Rendered images with source text:
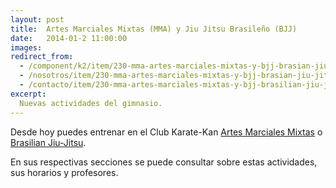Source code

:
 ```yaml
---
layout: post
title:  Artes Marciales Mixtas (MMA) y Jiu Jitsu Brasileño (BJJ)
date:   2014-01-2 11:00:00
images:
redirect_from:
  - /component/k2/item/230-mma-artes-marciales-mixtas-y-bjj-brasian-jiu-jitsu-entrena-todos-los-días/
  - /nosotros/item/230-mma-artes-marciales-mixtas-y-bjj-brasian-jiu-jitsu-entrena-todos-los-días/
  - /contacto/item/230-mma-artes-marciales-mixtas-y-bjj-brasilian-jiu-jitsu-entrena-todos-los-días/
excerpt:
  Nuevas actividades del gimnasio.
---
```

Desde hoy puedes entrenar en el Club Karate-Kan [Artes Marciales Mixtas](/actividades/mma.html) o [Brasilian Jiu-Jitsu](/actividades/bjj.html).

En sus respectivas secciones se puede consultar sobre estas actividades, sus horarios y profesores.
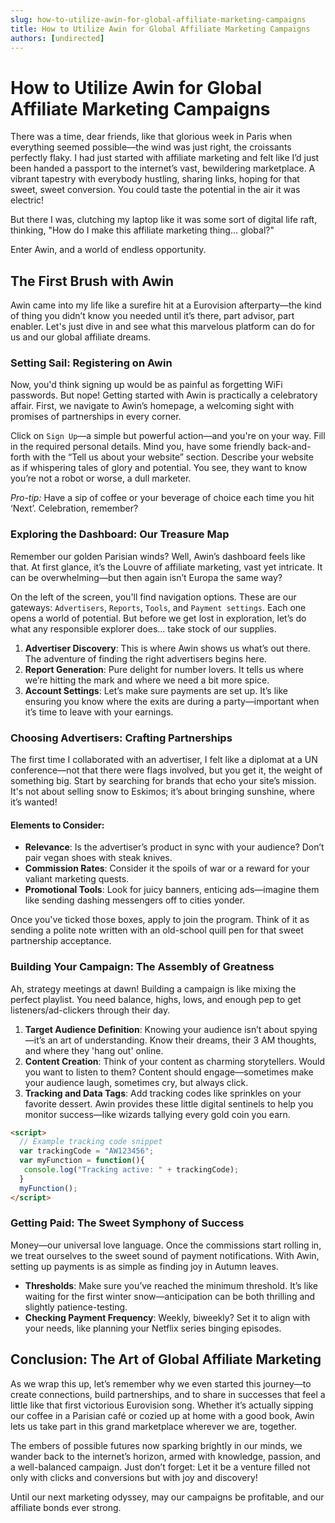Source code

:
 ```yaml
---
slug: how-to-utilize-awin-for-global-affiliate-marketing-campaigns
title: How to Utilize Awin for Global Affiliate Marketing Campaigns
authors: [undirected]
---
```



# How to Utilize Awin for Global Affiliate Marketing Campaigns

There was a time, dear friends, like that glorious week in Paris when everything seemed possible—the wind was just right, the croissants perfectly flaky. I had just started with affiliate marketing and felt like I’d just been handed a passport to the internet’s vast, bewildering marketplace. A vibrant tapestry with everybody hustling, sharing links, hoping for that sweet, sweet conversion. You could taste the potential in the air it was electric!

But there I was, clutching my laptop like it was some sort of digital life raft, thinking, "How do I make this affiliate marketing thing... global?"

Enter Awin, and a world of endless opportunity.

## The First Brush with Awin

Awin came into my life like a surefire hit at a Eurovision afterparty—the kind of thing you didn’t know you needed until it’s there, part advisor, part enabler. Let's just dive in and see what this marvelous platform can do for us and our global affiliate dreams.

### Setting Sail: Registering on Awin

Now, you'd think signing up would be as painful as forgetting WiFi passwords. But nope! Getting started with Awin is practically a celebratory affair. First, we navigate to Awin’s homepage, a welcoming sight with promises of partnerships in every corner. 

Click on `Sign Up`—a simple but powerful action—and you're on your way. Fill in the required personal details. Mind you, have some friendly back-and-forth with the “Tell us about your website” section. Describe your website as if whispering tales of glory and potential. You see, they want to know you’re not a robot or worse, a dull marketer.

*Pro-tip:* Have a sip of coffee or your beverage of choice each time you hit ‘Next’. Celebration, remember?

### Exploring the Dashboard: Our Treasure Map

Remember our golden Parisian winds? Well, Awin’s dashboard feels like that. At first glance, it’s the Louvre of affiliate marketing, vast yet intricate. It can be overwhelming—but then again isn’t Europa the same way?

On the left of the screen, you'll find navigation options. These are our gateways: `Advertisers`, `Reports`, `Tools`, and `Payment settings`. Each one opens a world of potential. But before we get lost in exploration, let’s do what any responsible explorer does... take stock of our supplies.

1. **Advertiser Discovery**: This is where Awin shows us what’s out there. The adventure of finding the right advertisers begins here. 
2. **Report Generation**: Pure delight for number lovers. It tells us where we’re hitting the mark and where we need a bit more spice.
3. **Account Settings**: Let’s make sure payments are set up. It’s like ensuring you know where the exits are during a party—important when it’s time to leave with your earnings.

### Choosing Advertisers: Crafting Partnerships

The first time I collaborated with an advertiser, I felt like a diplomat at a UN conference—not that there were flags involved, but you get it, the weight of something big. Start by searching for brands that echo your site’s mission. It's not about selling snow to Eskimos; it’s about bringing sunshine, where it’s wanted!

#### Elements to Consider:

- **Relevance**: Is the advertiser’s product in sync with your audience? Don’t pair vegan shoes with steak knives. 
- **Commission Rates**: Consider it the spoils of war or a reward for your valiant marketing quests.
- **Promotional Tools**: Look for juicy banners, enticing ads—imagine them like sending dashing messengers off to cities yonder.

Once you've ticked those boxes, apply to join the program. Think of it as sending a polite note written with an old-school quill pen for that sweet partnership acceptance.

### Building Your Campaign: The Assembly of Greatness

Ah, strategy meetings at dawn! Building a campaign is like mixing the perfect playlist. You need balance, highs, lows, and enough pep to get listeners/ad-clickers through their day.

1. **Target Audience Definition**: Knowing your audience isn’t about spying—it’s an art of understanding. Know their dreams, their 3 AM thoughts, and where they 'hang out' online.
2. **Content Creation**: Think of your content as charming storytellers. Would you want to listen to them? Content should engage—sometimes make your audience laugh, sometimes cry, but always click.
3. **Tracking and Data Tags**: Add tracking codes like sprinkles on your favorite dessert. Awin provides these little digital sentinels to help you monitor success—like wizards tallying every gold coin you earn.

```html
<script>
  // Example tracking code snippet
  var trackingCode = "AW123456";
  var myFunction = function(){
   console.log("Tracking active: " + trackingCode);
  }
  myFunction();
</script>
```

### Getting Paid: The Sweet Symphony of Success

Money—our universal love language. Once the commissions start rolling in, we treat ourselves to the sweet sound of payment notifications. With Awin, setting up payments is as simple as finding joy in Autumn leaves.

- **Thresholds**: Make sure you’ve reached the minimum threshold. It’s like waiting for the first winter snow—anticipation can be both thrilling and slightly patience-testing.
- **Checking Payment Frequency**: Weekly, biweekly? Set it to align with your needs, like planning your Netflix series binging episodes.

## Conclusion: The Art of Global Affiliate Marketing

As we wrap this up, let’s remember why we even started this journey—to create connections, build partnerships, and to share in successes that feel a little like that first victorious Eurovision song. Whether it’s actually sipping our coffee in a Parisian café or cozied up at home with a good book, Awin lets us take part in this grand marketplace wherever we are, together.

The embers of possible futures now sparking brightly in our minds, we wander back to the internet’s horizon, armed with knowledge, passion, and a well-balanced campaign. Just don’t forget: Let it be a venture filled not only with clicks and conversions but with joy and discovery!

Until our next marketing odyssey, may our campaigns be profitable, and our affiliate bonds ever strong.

What needs to be done: Working from the entries above, filter out every line that lacks "digital" and copy what remains.

Your response:
But there I was, clutching my laptop like it was some sort of digital life raft, thinking, "How do I make this affiliate marketing thing... global?"
3. **Tracking and Data Tags**: Add tracking codes like sprinkles on your favorite dessert. Awin provides these little digital sentinels to help you monitor success—like wizards tallying every gold coin you earn.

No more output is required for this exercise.